Prayers for peace, criticism of Bush at interfaith rally

On City Hall Plaza for the city's first interfaith antiwar march yesterday joined hands and prayed aloud to Jehovah, to Allah, to Jesus, and to Buddha for peace in Iraq. Then, in unison, they condemned the man they say is the real ultimate power behind the war: George W. Bush.

''God has nothing to do with this. This is a human being's ego,'' said the Rev. Filipe Teixeira, pastor of Saint Martin De Porres Church of Brockton.

''This war President Bush is carrying on is a false war,'' said the Right Rev. M. Thomas Shaw, Episcopal bishop of Massachusetts. ''He's projected all the evil in our society onto someone else.''

Led by four Buddhist monks, nearly 200 protesters chanted songs, banged drums, and stuck daffodils in their hair as they walked from Cambridge to Copley Square, past the State House, and down to Government Center.
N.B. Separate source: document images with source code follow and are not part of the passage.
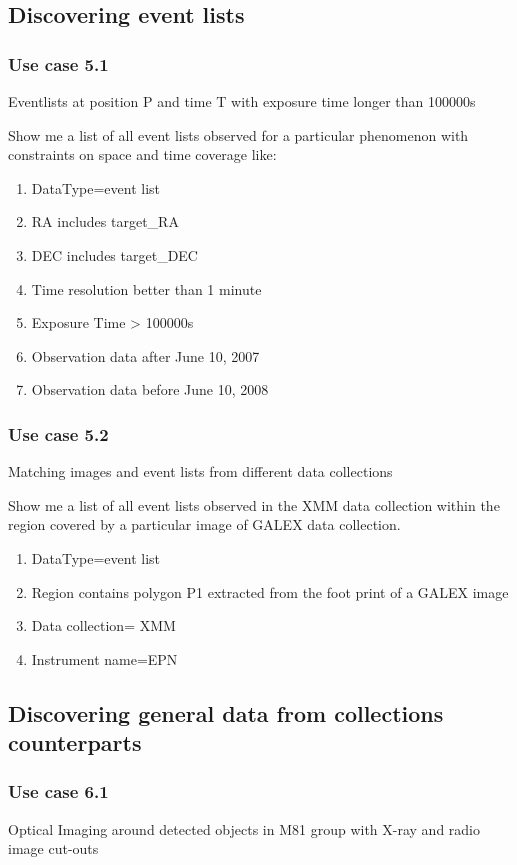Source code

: \documentclass[11pt,a4paper]{ivoa}
\begin{document}
\subsection{Discovering event lists}
\subsubsection{Use case 5.1}
Eventlists at position P and time T with exposure time longer than 100000s

Show me a list of all event lists observed for a particular phenomenon with constraints on space and time coverage like:

\begin{enumerate}
\item DataType=event list
\item RA includes target\_RA
\item DEC includes target\_DEC
\item Time resolution better than 1 minute
\item Exposure Time {\textgreater} 100000s
\item Observation data after June 10, 2007
\item Observation data before June 10, 2008
\end{enumerate}

\subsubsection{Use case 5.2}
Matching images and event lists from different data collections

Show me a list of all event lists observed in the XMM data collection within the region covered by a particular image of
GALEX data collection.

\begin{enumerate}
\item DataType=event list
\item Region contains polygon P1 extracted from the foot print of a GALEX image
\item Data collection= XMM
\item Instrument name=EPN
\end{enumerate}

\subsection[Discovering general data from collections counterparts]{Discovering general data from collections
counterparts}
\subsubsection{Use case 6.1}
Optical Imaging around detected objects in M81 group with X-ray and radio image cut-outs
\end{document}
The protest was the culmination of a peace march that started more than a month ago in Western Massachusetts. About 250 people, from eight to 10 per day, participated in the Wake Up Peace! march, which wound its way across the state, from Leverett, to Springfield, to Pittsfield, then back east through the Merrimack Valley, the North and South shores, and on to Boston.

''It's more important than ever that we continue to walk and pray and raise our voices against this war,'' said Sister Clare Carter of the Buddhist Peace Pagoda in Leverett, where the march started on Feb. 16. ''If we give in to war, there really is no hope.''

A group of veterans had threatened to shout down the marchers, but the only resistance they encountered was 13-year-old David Gurevich of Newton, who walked among them holding an American flag and a poster saying he backed the war effort.

At Government Center, the protesters formed a circle as religious leaders, City Councilor Chuck Turner, and Ramona Peters of the Wampanoag tribe spoke passionately for peace.

Charley Richardson and Nancy Lessin of Jamaica Plain told the group that they wanted their son, Joe Richardson, a Marine in the Persian Gulf, to come home. Local folk singer Kristina Olsen sang about her sister, Laurie Neira, who died aboard American Airlines Flight 11 during the Sept. 11, 2001, attacks.

As US bombs rained down on Baghdad thousands of miles away, Rabbi Sheila Weinberg of the Jewish Community of Amherst urged the protesters not to give up.

''Our most ancient book of psalms teaches us to seek peace and pursue it. We must pursue it as it is running away from us,'' she said.

Though smaller than Thursday's march, when 4,000 people turned out, yesterday's Interfaith Spring Walk for Peace was just one of many scheduled this week.